天正十五年分納物成*1算用相究*2、払*3之朱印小日記上候て皆済*4也、但此日付以前之朱印小日記有之共、重而の*5さん用ニ相立ましき也、
天正十六
十二月十日*6(朱印)
こにしりうさ*7
(三、2638号)(書き下し文)
天正十五年分納め物成算用相究め、払いの朱印・小日記上げ候て皆済なり、ただしこの日付以前の朱印・小日記これあるとも、重ねての算用に相立てまじきなり、
(大意)
天正15年分の年貢諸役を精算し、朱印状と「小日記」を提出して決算とする。ただし、本日より前に作成した朱印状や「小日記」が新たに見つかったとしても、計算し直すことはない。

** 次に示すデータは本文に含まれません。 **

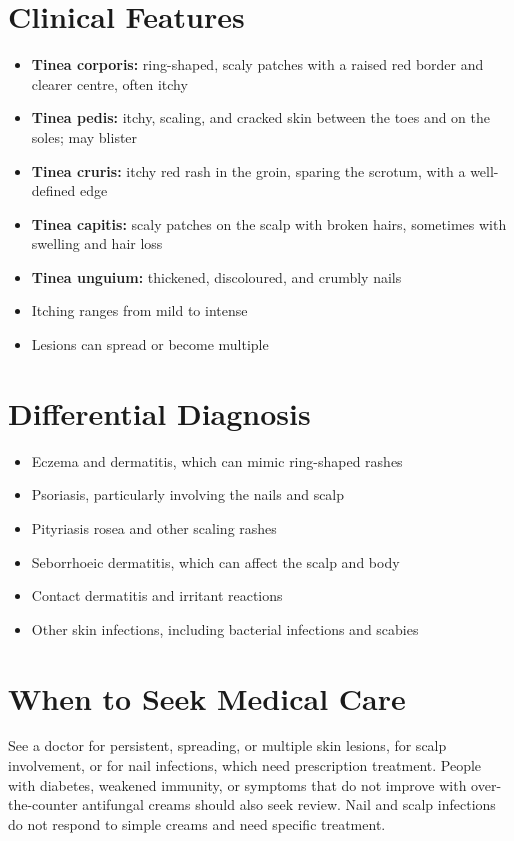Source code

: \section*{Clinical Features}
\begin{itemize}
    \item \textbf{Tinea corporis:} ring-shaped, scaly patches with a raised red border and clearer centre, often itchy
    \item \textbf{Tinea pedis:} itchy, scaling, and cracked skin between the toes and on the soles; may blister
    \item \textbf{Tinea cruris:} itchy red rash in the groin, sparing the scrotum, with a well-defined edge
    \item \textbf{Tinea capitis:} scaly patches on the scalp with broken hairs, sometimes with swelling and hair loss
    \item \textbf{Tinea unguium:} thickened, discoloured, and crumbly nails
    \item Itching ranges from mild to intense
    \item Lesions can spread or become multiple
\end{itemize}

\section*{Differential Diagnosis}
\begin{itemize}
    \item Eczema and dermatitis, which can mimic ring-shaped rashes
    \item Psoriasis, particularly involving the nails and scalp
    \item Pityriasis rosea and other scaling rashes
    \item Seborrhoeic dermatitis, which can affect the scalp and body
    \item Contact dermatitis and irritant reactions
    \item Other skin infections, including bacterial infections and scabies
\end{itemize}

\section*{When to Seek Medical Care}
See a doctor for persistent, spreading, or multiple skin lesions, for scalp involvement, or for nail infections, which need prescription treatment. People with diabetes, weakened immunity, or symptoms that do not improve with over-the-counter antifungal creams should also seek review. Nail and scalp infections do not respond to simple creams and need specific treatment.

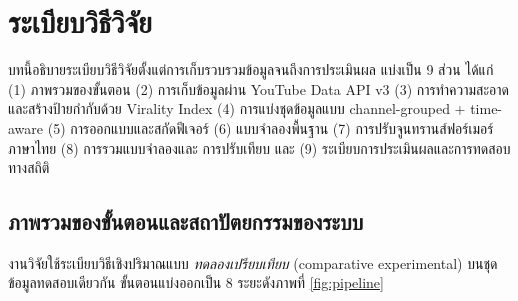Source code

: \chapter{ระเบียบวิธีวิจัย}
\label{ch:method}

บทนี้อธิบายระเบียบวิธีวิจัยตั้งแต่การเก็บรวบรวมข้อมูลจนถึงการประเมินผล
แบ่งเป็น 9 ส่วน ได้แก่ (1) ภาพรวมของขั้นตอน (2) การเก็บข้อมูลผ่าน YouTube
Data API v3 (3) การทำความสะอาดและสร้างป้ายกำกับด้วย Virality Index (4)
การแบ่งชุดข้อมูลแบบ channel-grouped + time-aware (5) การออกแบบและสกัดฟีเจอร์
(6) แบบจำลองพื้นฐาน (7) การปรับจูนทรานส์ฟอร์เมอร์ภาษาไทย (8) การรวมแบบจำลองและ
การปรับเทียบ และ (9) ระเบียบการประเมินผลและการทดสอบทางสถิติ

\section{ภาพรวมของขั้นตอนและสถาปัตยกรรมของระบบ}
\label{sec:method-overview}

งานวิจัยใช้ระเบียบวิธีเชิงปริมาณแบบ \emph{ทดลองเปรียบเทียบ} (comparative
experimental) บนชุดข้อมูลทดสอบเดียวกัน ขั้นตอนแบ่งออกเป็น 8 ระยะดังภาพที่
\ref{fig:pipeline}


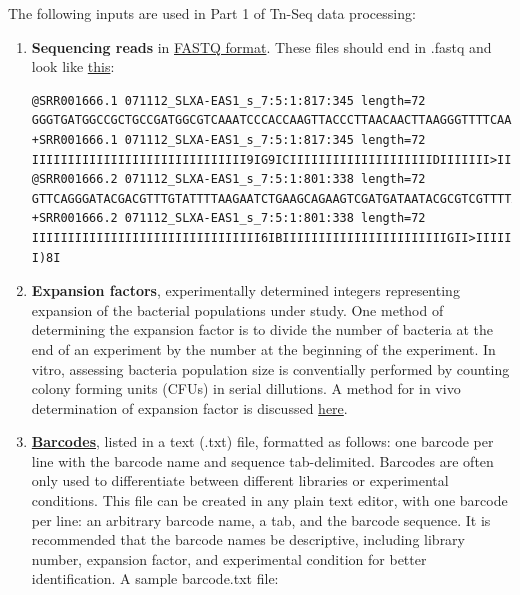 \documentclass[11pt,]{article}
\begin{document}
The following inputs are used in Part 1 of Tn-Seq data processing:

\begin{enumerate}
\def\labelenumi{\arabic{enumi}.}
\item
  \textbf{Sequencing reads} in
  \href{http://maq.sourceforge.net/fastq.shtml}{FASTQ format}. These
  files should end in .fastq and look like
  \href{https://en.wikipedia.org/wiki/FASTQ_format}{this}:

\begin{verbatim}
@SRR001666.1 071112_SLXA-EAS1_s_7:5:1:817:345 length=72
GGGTGATGGCCGCTGCCGATGGCGTCAAATCCCACCAAGTTACCCTTAACAACTTAAGGGTTTTCAAATAGA
+SRR001666.1 071112_SLXA-EAS1_s_7:5:1:817:345 length=72
IIIIIIIIIIIIIIIIIIIIIIIIIIIIII9IG9ICIIIIIIIIIIIIIIIIIIIIDIIIIIII>IIIIII/
@SRR001666.2 071112_SLXA-EAS1_s_7:5:1:801:338 length=72
GTTCAGGGATACGACGTTTGTATTTTAAGAATCTGAAGCAGAAGTCGATGATAATACGCGTCGTTTTATCAT
+SRR001666.2 071112_SLXA-EAS1_s_7:5:1:801:338 length=72
IIIIIIIIIIIIIIIIIIIIIIIIIIIIIIII6IBIIIIIIIIIIIIIIIIIIIIIIIGII>IIIII-I)8I
\end{verbatim}
\item
  \textbf{Expansion factors}, experimentally determined integers
  representing expansion of the bacterial populations under study. One
  method of determining the expansion factor is to divide the number of
  bacteria at the end of an experiment by the number at the beginning of
  the experiment. In vitro, assessing bacteria population size is
  conventially performed by counting colony forming units (CFUs) in
  serial dillutions. A method for in vivo determination of expansion
  factor is discussed
  \href{http://www.ncbi.nlm.nih.gov/pmc/articles/PMC3514683/}{here}.
\item
  \textbf{\href{http://hannonlab.cshl.edu/fastx_toolkit/commandline.html\#fastx_barcode_splitter_usage}{Barcodes}},
  listed in a text (.txt) file, formatted as follows: one barcode per
  line with the barcode name and sequence tab-delimited. Barcodes are
  often only used to differentiate between different libraries or
  experimental conditions. This file can be created in any plain text
  editor, with one barcode per line: an arbitrary barcode name, a tab,
  and the barcode sequence. It is recommended that the barcode names be
  descriptive, including library number, expansion factor, and
  experimental condition for better identification. A sample barcode.txt
  file:


\end{enumerate}
\end{document}
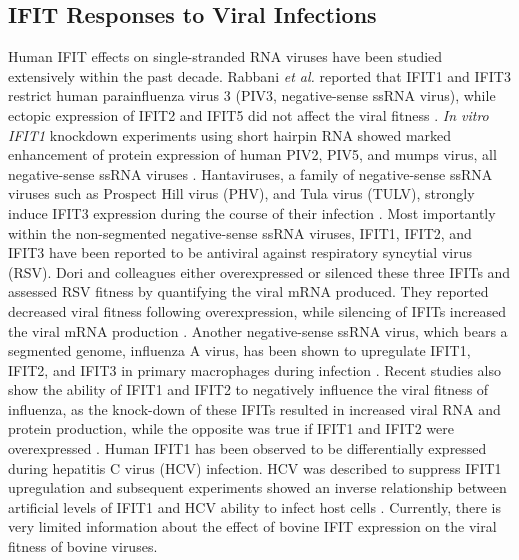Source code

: \subsection{IFIT Responses to Viral Infections} \label{subsec:IFIT Responses to Viral Infections}
Human IFIT effects on single-stranded RNA viruses have been studied extensively within the past decade. Rabbani \textit{et al.} reported that IFIT1 and IFIT3 restrict human parainfluenza virus 3 (PIV3, negative-sense ssRNA virus), while ectopic expression of IFIT2 and IFIT5 did not affect the viral fitness \cite{Rabbani2016Identification3}. \textit{In vitro} \textit{IFIT1} knockdown experiments using short hairpin RNA showed marked enhancement of protein expression of human PIV2, PIV5, and mumps virus, all negative-sense ssRNA viruses \cite{Andrejeva2013ISG56/IFIT1Synthesis, Young2016HumanFamily}. Hantaviruses, a family of negative-sense ssRNA viruses such as Prospect Hill virus (PHV), and Tula virus (TULV), strongly induce IFIT3 expression during the course of their infection \cite{Matthys2011TheInduction}. Most importantly within the non-segmented negative-sense ssRNA viruses, IFIT1, IFIT2, and IFIT3 have been reported to be antiviral against respiratory syncytial virus (RSV). Dori and colleagues either overexpressed or silenced these three IFITs and assessed RSV fitness by quantifying the viral mRNA produced. They reported decreased viral fitness following overexpression, while silencing of IFITs increased the viral mRNA production   . Another negative-sense ssRNA virus, which bears a segmented genome, influenza A virus, has been shown to upregulate IFIT1, IFIT2, and IFIT3 in primary macrophages during infection \cite{Lietzen2011QuantitativeMacrophages}. Recent studies also show the ability of IFIT1 and IFIT2 to negatively influence the viral fitness of influenza, as the knock-down of these IFITs resulted in increased viral RNA and protein production, while the opposite was true if IFIT1 and IFIT2 were overexpressed \cite{Zhu2023TheSynthesis}. Human IFIT1 has been observed to be differentially expressed during hepatitis C virus (HCV) infection. HCV was described to suppress IFIT1 upregulation and subsequent experiments showed an inverse relationship between artificial levels of IFIT1 and HCV ability to infect host cells \cite{Raychoudhuri2011ISG56Replication, Ishida2019HepaticInfection}. Currently, there is very limited information about the effect of bovine IFIT expression on the viral fitness of bovine viruses.


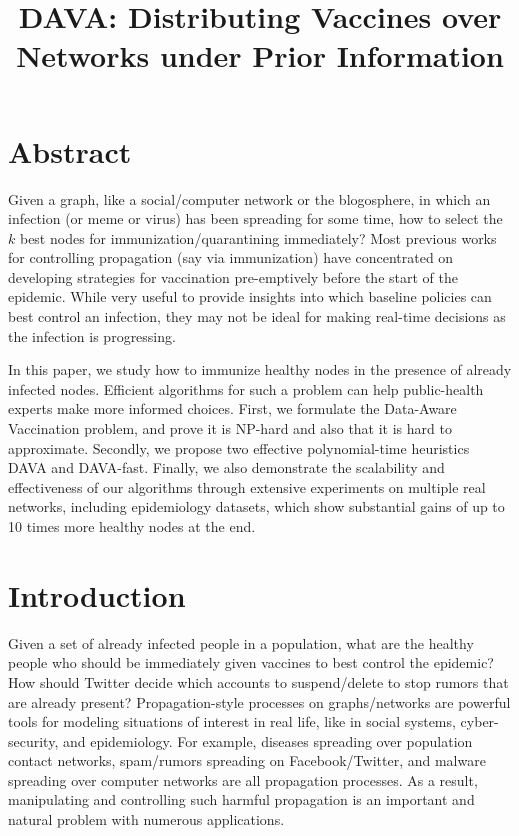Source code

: \documentclass{article}
\title{
    DAVA: Distributing Vaccines over Networks under Prior Information
}
\begin{document}
\maketitle

\section*{Abstract}

Given a graph, like a social/computer network or the blogosphere, in which an infection (or meme or virus) has been spreading for some time, how to select the $k$ best nodes for immunization/quarantining immediately? Most previous works for controlling propagation (say via immunization) have concentrated on developing strategies for vaccination pre-emptively before the start of the epidemic. While very useful to provide insights into which baseline policies can best control an infection, they may not be ideal for making real-time decisions as the infection is progressing.

In this paper, we study how to immunize healthy nodes in the presence of already infected nodes. Efficient algorithms for such a problem can help public-health experts make more informed choices. First, we formulate the Data-Aware Vaccination problem, and prove it is NP-hard and also that it is hard to approximate. Secondly, we propose two effective polynomial-time heuristics DAVA and DAVA-fast. Finally, we also demonstrate the scalability and effectiveness of our algorithms through extensive experiments on multiple real networks, including epidemiology datasets, which show substantial gains of up to 10 times more healthy nodes at the end.

\section{Introduction}

Given a set of already infected people in a population, what are the healthy people who should be immediately given vaccines to best control the epidemic? How should Twitter decide which accounts to suspend/delete to stop rumors that are already present? Propagation-style processes on graphs/networks are powerful tools for modeling situations of interest in real life, like in social systems, cyber-security, and epidemiology. For example, diseases spreading over population contact networks, spam/rumors spreading on Facebook/Twitter, and malware spreading over computer networks are all propagation processes. As a result, manipulating and controlling such harmful propagation is an important and natural problem with numerous applications.
\end{document}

短文でかつあまり見ない用語も出るので全体の文意を取りにくいが以下の点は指摘できるだろう。
充所の小西隆佐は行長の父親で、堺奉行に任じられていた堺の豪商である。すなわち豊臣政権によく見られる豪商出身代官が豊臣政権の財務を担っていたことである。
天正16年末に前年15年分の会計を締め、そのさい朱印状と「小日記」と呼ばれる帳簿に付けていたようだ。これらはいずれも残されていない。大坂落城の際に灰燼に帰したのであろう。
また新たに証文などが見つかったとしても、再計算はしないとする。ただし翌年計上する可能性もあるので、「見なかったことにしていた」とは断言できない。